Pena di morte, il peso della condanna di Ronald Post


  • Andrea Spinelli Barrile

Ronald Post è un uomo 53enne che nel 1983 sparò ed uccise Helen Vantz, una receptionist di un albergo nel nord dell'Ohio, Stati Uniti. Da quel giorno egli vive nel braccio della morte, in attesa di percorrere il miglio verde che dovrebbe portarlo sul lettino del boia, per l'iniezione letale, il prossimo 16 gennaio.

 

Nel sistema penale americano, che usa ed abusa il falso deterrente della pena capitale di fronte ai delitti più diversi, il caso sta facendo discutere per via del peso del condannato: 480 libbre, circa 215 Kg, troppi secondo i suoi avvocati che ravvisano “un rischio sostanziale che ogni tentativo di ucciderlo con un’iniezione letale provochi una grave sofferenza fisica e psicologica per il condannato, con un’esecuzione lunga e difficile”.

 

Per questo motivo gli avvocati di Post hanno depositato presso la corte penale dell'Ohio una richiesta di sospensione della pena, affinché venga permesso al detenuto di raggiungere un peso accettabile e andare incontro al suo destino: un'unica iniezione di Pentobarbital, come vuole la legge dell'Ohio.

 

Post ha tentato, per sua stessa ammissione, di perdere peso: ma per i problemi di logistica della struttura carceraria che lo ospita, per i problemi fisici legati al suo peso e dopo aver sfondato una cyclette, ha compreso che l'esercizio fisico era impraticabile.

 

Non è la prima volta che il peso di un detenuto viene utilizzato dagli avvocati per chiedere la sospensione di pena.
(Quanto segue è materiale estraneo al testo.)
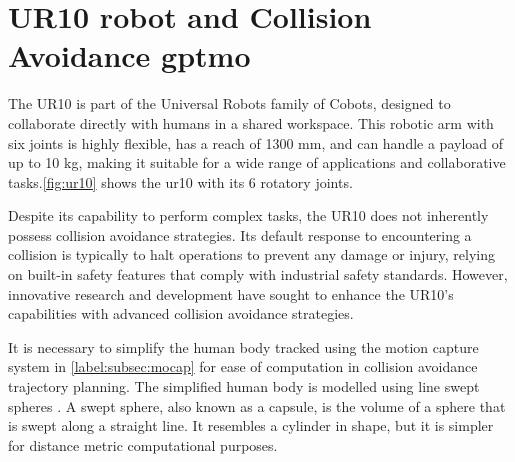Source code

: \section{UR10 robot and Collision Avoidance \gls{gptmo}}
The UR10 is part of the Universal Robots family of \gls{Cobots}, designed to collaborate directly with humans in a shared workspace. This robotic arm with six joints is highly flexible, has a reach of 1300 mm, and can handle a payload of up to 10 kg, making it suitable for a wide range of applications and collaborative tasks.\autoref{fig:ur10} shows the ur10 with its 6 rotatory joints.

Despite its capability to perform complex tasks, the UR10 does not inherently possess collision avoidance strategies. Its default response to encountering a collision is typically to halt operations to prevent any damage or injury, relying on built-in safety features that comply with industrial safety standards. However, innovative research and development have sought to enhance the UR10's capabilities with advanced collision avoidance strategies.

It is necessary to simplify the human body tracked using the motion capture system in \autoref{label:subsec:mocap}  for ease of computation in collision avoidance trajectory planning. The simplified human body is modelled using line swept spheres \parencite{larsen}. A swept sphere, also known as a capsule, is the volume of a sphere that is swept along a straight line. It resembles a cylinder in shape, but it is simpler for distance metric computational purposes. 

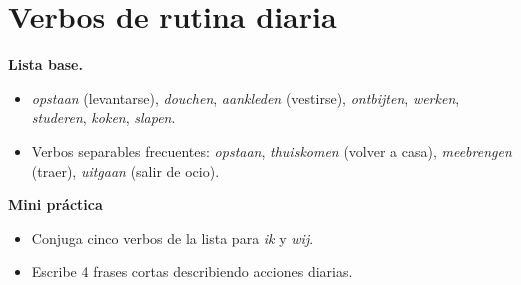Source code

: \section{Verbos de rutina diaria}
\textbf{Lista base.}
\begin{itemize}[leftmargin=*]
  \item \textit{opstaan} (levantarse), \textit{douchen}, \textit{aankleden} (vestirse), \textit{ontbijten}, \textit{werken}, \textit{studeren}, \textit{koken}, \textit{slapen}.
  \item Verbos separables frecuentes: \textit{opstaan}, \textit{thuiskomen} (volver a casa), \textit{meebrengen} (traer), \textit{uitgaan} (salir de ocio).
\end{itemize}

\textbf{Mini práctica}
\begin{itemize}[leftmargin=*]
  \item Conjuga cinco verbos de la lista para \textit{ik} y \textit{wij}.
  \item Escribe 4 frases cortas describiendo acciones diarias.
\end{itemize}
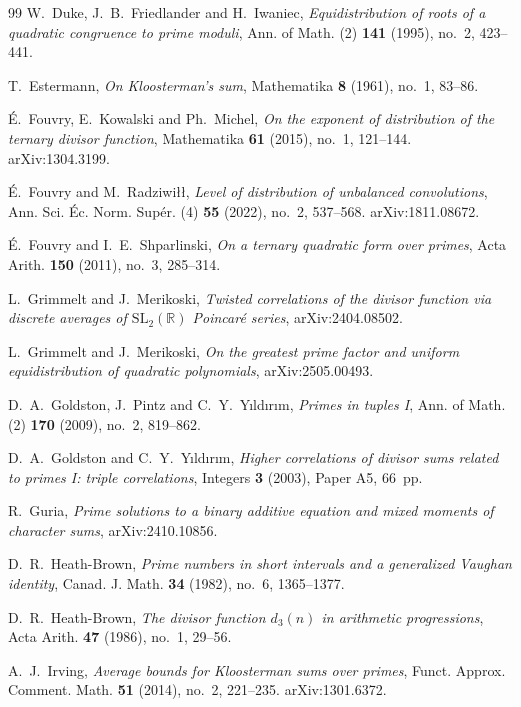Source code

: \documentclass[11pt]{amsart}
\theoremstyle{definition}
\theoremstyle{remark}
\numberwithin{equation}{section}
\begin{document}
\begin{thebibliography}{99}
W.~Duke, J.~B.~Friedlander and H.~Iwaniec,
\emph{Equidistribution of roots of a quadratic congruence to prime moduli},
Ann. of Math. (2) \textbf{141} (1995), no.~2, 423--441.

T.~Estermann,
\emph{On Kloosterman's sum},
Mathematika \textbf{8} (1961), no.~1, 83--86.

\'E.~Fouvry, E.~Kowalski and Ph.~Michel,
\emph{On the exponent of distribution of the ternary divisor function},
Mathematika \textbf{61} (2015), no.~1, 121--144.
arXiv:1304.3199.

\'E.~Fouvry and M.~Radziwi\l\l,
\emph{Level of distribution of unbalanced convolutions},
Ann. Sci. \'Ec. Norm. Sup\'er. (4) \textbf{55} (2022), no.~2, 537--568.
arXiv:1811.08672.

\'E.~Fouvry and I.~E.~Shparlinski,
\emph{On a ternary quadratic form over primes},
Acta Arith. \textbf{150} (2011), no.~3, 285--314.

L.~Grimmelt and J.~Merikoski,
\emph{Twisted correlations of the divisor function via discrete averages of
$\mathrm{SL}_2(\mathbb R)$ Poincar\'e series},
arXiv:2404.08502.

L.~Grimmelt and J.~Merikoski,
\emph{On the greatest prime factor and uniform equidistribution of quadratic
polynomials},
arXiv:2505.00493.

D.~A.~Goldston, J.~Pintz and C.~Y.~Y\i ld\i r\i m,
\emph{Primes in tuples I},
Ann. of Math. (2) \textbf{170} (2009), no.~2, 819--862.

D.~A.~Goldston and C.~Y.~Y\i ld\i r\i m,
\emph{Higher correlations of divisor sums related to primes I: triple
correlations},
Integers \textbf{3} (2003), Paper A5, 66~pp.

R.~Guria,
\emph{Prime solutions to a binary additive equation and mixed moments of
character sums},
arXiv:2410.10856.

D.~R.~Heath-Brown,
\emph{Prime numbers in short intervals and a generalized Vaughan identity},
Canad. J. Math. \textbf{34} (1982), no.~6, 1365--1377.

D.~R.~Heath-Brown,
\emph{The divisor function $d_3(n)$ in arithmetic progressions},
Acta Arith. \textbf{47} (1986), no.~1, 29--56.

A.~J.~Irving,
\emph{Average bounds for Kloosterman sums over primes},
Funct. Approx. Comment. Math. \textbf{51} (2014), no.~2, 221--235.
arXiv:1301.6372.


\end{thebibliography}
\end{document}
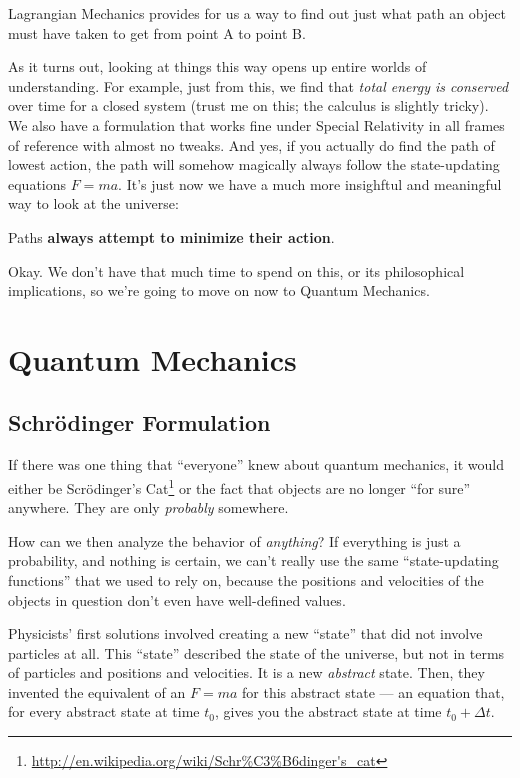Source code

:\documentclass[]{article}
\renewcommand{\href}[2]{#2\footnote{\url{#1}}}
\begin{document}
Lagrangian Mechanics provides for us a way to find out just what path an object
must have taken to get from point A to point B.

As it turns out, looking at things this way opens up entire worlds of
understanding. For example, just from this, we find that \emph{total energy is
conserved} over time for a closed system (trust me on this; the calculus is
slightly tricky). We also have a formulation that works fine under Special
Relativity in all frames of reference with almost no tweaks. And yes, if you
actually do find the path of lowest action, the path will somehow magically
always follow the state-updating equations \(F = m a\). It's just now we have a
much more insighftul and meaningful way to look at the universe:

Paths \textbf{always attempt to minimize their action}.

Okay. We don't have that much time to spend on this, or its philosophical
implications, so we're going to move on now to Quantum Mechanics.

\section{Quantum Mechanics}\label{quantum-mechanics}

\subsection{Schrödinger Formulation}\label{schruxf6dinger-formulation}

If there was one thing that ``everyone'' knew about quantum mechanics, it would
either be
\href{http://en.wikipedia.org/wiki/Schr\%C3\%B6dinger's_cat}{Scrödinger's Cat}
or the fact that objects are no longer ``for sure'' anywhere. They are only
\emph{probably} somewhere.

How can we then analyze the behavior of \emph{anything}? If everything is just a
probability, and nothing is certain, we can't really use the same
``state-updating functions'' that we used to rely on, because the positions and
velocities of the objects in question don't even have well-defined values.

Physicists' first solutions involved creating a new ``state'' that did not
involve particles at all. This ``state'' described the state of the universe,
but not in terms of particles and positions and velocities. It is a new
\emph{abstract} state. Then, they invented the equivalent of an \(F = m a\) for
this abstract state --- an equation that, for every abstract state at time
\(t_0\), gives you the abstract state at time \(t_0 + \Delta t\).
\end{document}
Nel 1994 un uomo di 180 chili, Mitchell Rupe, sfuggì all'impiccagione perché il giudice temeva che l'esecuzione si trasformasse in una decapitazione: la condanna a morte si trasformò in ergastolo e Rupe morì in cella nel 2006. Nel 2007, invece, erano occorse due ore per infilare gli aghi nelle vene di Christopher Newton, di 265 chili, poi giustiziato.